Samantha Reveley: “Reconceptualising desistance from offending: young people, ontogenesis and becoming an ex-offender”

In Students by jvnf65

Description:

Desistance – studying why individuals stop offending – is an important field within criminological and sociological research due to its influence upon criminal justice policies and practices. Desistance research shapes and informs intervention services and professional practices aimed at supporting young people in desisting from crime. Academics in the field have predominantly studied desistance in terms of generational, structural, agential and, more recently, integrative frameworks. These approaches however focus primarily on when desistance occurs, with deeper understandings of why and how individuals initiate and negotiate their way through the desistance process, being overlooked as a result.

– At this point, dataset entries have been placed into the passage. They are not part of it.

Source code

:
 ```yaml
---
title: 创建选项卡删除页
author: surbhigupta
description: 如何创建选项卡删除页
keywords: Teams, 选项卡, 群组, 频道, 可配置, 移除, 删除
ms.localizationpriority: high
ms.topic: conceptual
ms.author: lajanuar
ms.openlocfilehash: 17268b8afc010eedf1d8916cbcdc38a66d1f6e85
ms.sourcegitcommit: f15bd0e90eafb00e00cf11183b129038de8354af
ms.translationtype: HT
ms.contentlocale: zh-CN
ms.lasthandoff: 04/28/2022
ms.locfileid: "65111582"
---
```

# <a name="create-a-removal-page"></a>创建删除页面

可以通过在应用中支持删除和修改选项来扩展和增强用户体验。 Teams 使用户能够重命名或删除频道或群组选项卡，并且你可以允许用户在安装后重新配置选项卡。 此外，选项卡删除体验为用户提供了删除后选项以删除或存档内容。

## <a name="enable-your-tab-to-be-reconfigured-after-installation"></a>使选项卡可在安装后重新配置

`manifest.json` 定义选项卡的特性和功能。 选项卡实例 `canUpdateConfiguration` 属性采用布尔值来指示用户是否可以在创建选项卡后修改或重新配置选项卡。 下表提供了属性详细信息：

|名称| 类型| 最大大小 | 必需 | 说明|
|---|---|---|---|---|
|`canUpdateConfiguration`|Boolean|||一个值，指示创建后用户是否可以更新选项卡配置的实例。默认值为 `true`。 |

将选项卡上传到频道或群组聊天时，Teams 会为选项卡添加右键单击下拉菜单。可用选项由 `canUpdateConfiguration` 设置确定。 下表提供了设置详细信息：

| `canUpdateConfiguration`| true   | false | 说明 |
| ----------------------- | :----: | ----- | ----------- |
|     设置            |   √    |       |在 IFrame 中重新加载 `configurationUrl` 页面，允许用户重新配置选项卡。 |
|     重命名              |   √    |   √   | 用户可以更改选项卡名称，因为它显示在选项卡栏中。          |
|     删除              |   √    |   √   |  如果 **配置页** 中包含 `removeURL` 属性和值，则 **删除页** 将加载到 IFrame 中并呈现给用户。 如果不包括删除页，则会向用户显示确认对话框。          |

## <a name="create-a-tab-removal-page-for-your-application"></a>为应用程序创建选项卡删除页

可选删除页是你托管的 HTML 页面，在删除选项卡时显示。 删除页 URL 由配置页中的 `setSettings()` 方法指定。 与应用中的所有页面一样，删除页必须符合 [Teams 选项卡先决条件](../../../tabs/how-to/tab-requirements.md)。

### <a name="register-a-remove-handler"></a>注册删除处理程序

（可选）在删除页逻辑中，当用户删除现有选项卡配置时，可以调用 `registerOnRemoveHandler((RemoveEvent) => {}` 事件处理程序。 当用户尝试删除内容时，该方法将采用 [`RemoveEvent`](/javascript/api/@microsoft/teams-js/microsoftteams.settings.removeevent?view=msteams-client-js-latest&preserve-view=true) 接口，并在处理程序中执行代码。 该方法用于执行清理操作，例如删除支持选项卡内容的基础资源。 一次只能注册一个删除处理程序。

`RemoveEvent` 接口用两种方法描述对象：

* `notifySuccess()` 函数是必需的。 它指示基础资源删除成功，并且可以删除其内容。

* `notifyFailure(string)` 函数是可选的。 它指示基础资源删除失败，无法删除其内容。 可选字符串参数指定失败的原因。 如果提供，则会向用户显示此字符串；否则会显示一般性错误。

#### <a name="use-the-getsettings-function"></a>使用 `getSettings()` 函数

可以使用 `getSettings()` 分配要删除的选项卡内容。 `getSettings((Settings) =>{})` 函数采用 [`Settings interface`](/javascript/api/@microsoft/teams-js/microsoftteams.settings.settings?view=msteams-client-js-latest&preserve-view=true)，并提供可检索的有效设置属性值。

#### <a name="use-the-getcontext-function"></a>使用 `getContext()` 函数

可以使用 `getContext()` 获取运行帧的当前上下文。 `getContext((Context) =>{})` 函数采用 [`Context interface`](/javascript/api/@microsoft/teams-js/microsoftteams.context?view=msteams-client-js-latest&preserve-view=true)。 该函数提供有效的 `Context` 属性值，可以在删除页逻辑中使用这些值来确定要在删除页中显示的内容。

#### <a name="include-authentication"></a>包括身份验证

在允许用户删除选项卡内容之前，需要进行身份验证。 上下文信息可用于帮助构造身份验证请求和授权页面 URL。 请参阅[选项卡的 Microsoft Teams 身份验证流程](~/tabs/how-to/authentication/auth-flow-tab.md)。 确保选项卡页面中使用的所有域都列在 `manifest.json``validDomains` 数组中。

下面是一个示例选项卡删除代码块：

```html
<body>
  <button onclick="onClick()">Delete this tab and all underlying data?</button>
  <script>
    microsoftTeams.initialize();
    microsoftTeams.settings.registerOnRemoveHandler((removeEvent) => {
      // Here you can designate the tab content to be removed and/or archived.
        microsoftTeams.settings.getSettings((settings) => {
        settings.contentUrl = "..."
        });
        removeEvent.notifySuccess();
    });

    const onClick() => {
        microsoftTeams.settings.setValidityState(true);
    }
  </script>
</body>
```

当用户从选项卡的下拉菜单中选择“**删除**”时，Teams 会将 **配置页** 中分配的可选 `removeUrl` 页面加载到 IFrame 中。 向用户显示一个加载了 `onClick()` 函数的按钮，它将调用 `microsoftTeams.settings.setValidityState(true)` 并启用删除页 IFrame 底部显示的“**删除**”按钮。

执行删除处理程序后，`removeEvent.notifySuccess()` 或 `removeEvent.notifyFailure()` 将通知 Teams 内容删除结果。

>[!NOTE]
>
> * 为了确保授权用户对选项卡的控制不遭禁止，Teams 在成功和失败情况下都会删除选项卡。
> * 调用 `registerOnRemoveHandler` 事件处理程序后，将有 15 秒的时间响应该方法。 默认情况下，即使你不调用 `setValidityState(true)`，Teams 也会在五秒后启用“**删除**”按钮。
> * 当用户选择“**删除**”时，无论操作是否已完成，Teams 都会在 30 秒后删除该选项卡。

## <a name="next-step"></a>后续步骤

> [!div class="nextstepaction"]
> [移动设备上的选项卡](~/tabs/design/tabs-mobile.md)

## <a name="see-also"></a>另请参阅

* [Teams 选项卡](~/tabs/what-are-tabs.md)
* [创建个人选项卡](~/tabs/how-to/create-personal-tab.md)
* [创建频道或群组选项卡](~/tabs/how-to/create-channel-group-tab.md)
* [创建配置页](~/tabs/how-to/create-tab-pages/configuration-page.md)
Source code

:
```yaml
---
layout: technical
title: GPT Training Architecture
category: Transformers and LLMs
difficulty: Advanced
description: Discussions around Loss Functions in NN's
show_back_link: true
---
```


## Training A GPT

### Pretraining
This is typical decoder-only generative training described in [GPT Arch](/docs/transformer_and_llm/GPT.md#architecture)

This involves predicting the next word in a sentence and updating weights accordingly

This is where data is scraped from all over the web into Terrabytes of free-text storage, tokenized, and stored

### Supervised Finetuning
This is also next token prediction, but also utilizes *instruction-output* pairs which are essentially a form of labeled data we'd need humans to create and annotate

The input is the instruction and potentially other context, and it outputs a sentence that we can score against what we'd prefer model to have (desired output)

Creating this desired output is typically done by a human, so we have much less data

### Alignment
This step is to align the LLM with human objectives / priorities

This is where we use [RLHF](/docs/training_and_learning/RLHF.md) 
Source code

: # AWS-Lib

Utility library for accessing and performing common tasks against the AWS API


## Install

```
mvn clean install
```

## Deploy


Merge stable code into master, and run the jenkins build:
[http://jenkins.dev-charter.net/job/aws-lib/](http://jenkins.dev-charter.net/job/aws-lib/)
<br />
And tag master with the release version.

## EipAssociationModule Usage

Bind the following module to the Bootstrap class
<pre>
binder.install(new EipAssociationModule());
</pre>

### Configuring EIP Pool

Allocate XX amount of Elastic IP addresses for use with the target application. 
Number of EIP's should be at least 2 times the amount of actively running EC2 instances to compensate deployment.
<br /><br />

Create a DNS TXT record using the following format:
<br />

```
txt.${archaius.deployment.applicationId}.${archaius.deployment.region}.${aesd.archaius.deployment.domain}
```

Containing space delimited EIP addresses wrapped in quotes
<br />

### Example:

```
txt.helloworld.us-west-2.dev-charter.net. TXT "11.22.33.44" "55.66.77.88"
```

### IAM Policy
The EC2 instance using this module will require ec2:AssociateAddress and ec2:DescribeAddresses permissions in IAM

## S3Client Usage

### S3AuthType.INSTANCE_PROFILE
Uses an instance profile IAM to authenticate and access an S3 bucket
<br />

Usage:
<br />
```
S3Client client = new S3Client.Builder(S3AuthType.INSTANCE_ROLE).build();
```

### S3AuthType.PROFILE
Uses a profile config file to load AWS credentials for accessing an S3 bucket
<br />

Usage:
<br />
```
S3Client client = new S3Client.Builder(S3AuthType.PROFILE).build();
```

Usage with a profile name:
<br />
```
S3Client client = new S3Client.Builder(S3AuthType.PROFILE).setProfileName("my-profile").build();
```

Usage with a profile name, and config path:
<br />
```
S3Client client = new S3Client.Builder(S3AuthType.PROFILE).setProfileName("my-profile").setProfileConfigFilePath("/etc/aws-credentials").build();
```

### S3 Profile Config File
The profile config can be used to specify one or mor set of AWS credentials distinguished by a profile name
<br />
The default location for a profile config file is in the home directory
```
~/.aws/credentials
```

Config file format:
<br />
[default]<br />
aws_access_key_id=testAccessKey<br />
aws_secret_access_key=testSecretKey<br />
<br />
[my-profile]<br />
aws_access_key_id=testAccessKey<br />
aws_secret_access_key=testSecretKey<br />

This PhD research, supervised by Elaine Campbell and Sarah Winkler-Reid, will address these under-examined questions through ethnographic fieldwork with young people in supported accommodation, and through the application of assemblage theory. This innovative approach will enable an exploration in detail of the practices, experiences and understandings of individuals as they navigate the desistance process and ‘become’ a `desistant subject’. Rather than asking questions of when desistance occurs, this research will ask why and how young people desist from offending using an innovative approach which will focus on the more intricate and complex processes that occur in the process of desistance. By individualising the fluid, contingent dynamics of becoming a `desistant subject’, the research will look to move beyond the flaws of previous work which focused on finding an absolute explanation for why desistance occurred.

Before beginning this project, I was awarded a first-class BSc in Criminology at Sunderland University (2013-2016) before enrolling at Newcastle University to study a Masters in Sociology and Social Research (2016-2017 pending) as part of my 1+3 ESRC Studentship. It was my discontentment with existing desistance literature and research which inspired this research.